#### [ABOUT THIS EXERCISE]
Pictures must be left out. Print the lines from the beginning of the material through the line holding "Lab Komputer. Dari", exactly and nothing else.
---------- DATA FOR THIS TASK
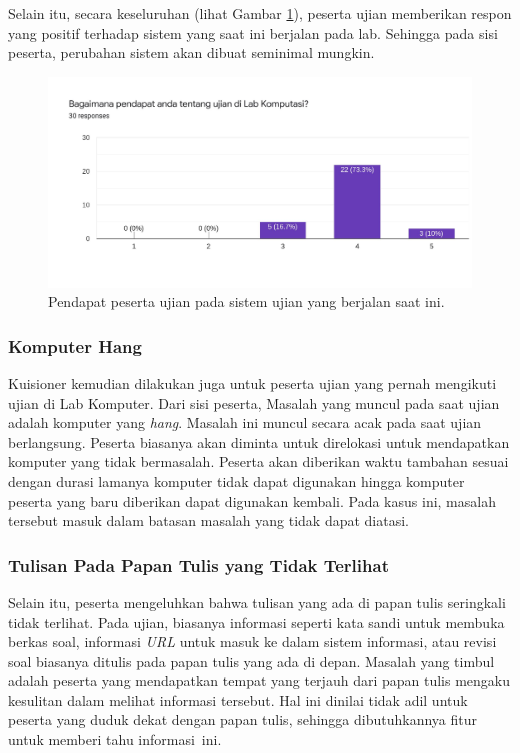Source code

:     Selain itu, secara keseluruhan (lihat Gambar \ref{fig:kuisioner-student-2}),
    peserta ujian memberikan respon yang positif terhadap sistem yang saat ini
    berjalan pada lab. Sehingga pada sisi peserta, perubahan sistem akan dibuat
    seminimal mungkin.

    \begin{figure}
        \centering
        \includegraphics[width=0.7\paperwidth]{Gambar/survey-student-2.pdf}
        \caption{Pendapat peserta ujian pada sistem ujian yang berjalan saat ini.}
        \label{fig:kuisioner-student-2}
    \end{figure}

    \subsubsection{Komputer Hang}\label{ref-prob-peserta-kompu-hang} Kuisioner
    kemudian dilakukan juga untuk peserta ujian yang pernah mengikuti ujian di
    Lab Komputer. Dari sisi peserta, Masalah yang muncul pada saat ujian adalah
    komputer yang \textit{hang}. Masalah ini muncul secara acak pada saat ujian
    berlangsung. Peserta biasanya akan diminta untuk direlokasi untuk
    mendapatkan komputer yang tidak bermasalah. Peserta akan diberikan waktu
    tambahan sesuai dengan durasi lamanya komputer tidak dapat digunakan hingga
    komputer peserta yang baru diberikan dapat digunakan kembali. Pada kasus
    ini, masalah tersebut masuk dalam batasan masalah yang tidak dapat diatasi.
    
    \subsubsection{Tulisan Pada Papan Tulis yang Tidak
    Terlihat}\label{ref-prob-peserta-papan-tulis} Selain itu, peserta
    mengeluhkan bahwa tulisan yang ada di papan tulis seringkali tidak terlihat.
    Pada ujian, biasanya informasi seperti kata sandi untuk membuka berkas soal,
    informasi \textit{URL} untuk masuk ke dalam sistem informasi, atau revisi
    soal biasanya ditulis pada papan tulis yang ada di depan. Masalah yang
    timbul adalah peserta yang mendapatkan tempat yang terjauh dari papan tulis
    mengaku kesulitan dalam melihat informasi tersebut. Hal ini dinilai tidak
    adil untuk peserta yang duduk dekat dengan papan tulis, sehingga
    dibutuhkannya fitur untuk memberi tahu informasi~ini.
--------------------
#### [OUTPUT FOR THIS TASK]
Source code

:     Selain itu, secara keseluruhan (lihat Gambar \ref{fig:kuisioner-student-2}),
    peserta ujian memberikan respon yang positif terhadap sistem yang saat ini
    berjalan pada lab. Sehingga pada sisi peserta, perubahan sistem akan dibuat
    seminimal mungkin.

    \begin{figure}
        \centering
        \includegraphics[width=0.7\paperwidth]{Gambar/survey-student-2.pdf}
        \caption{Pendapat peserta ujian pada sistem ujian yang berjalan saat ini.}
        \label{fig:kuisioner-student-2}
    \end{figure}

    \subsubsection{Komputer Hang}\label{ref-prob-peserta-kompu-hang} Kuisioner
    kemudian dilakukan juga untuk peserta ujian yang pernah mengikuti ujian di
    Lab Komputer. Dari sisi peserta, Masalah yang muncul pada saat ujian adalah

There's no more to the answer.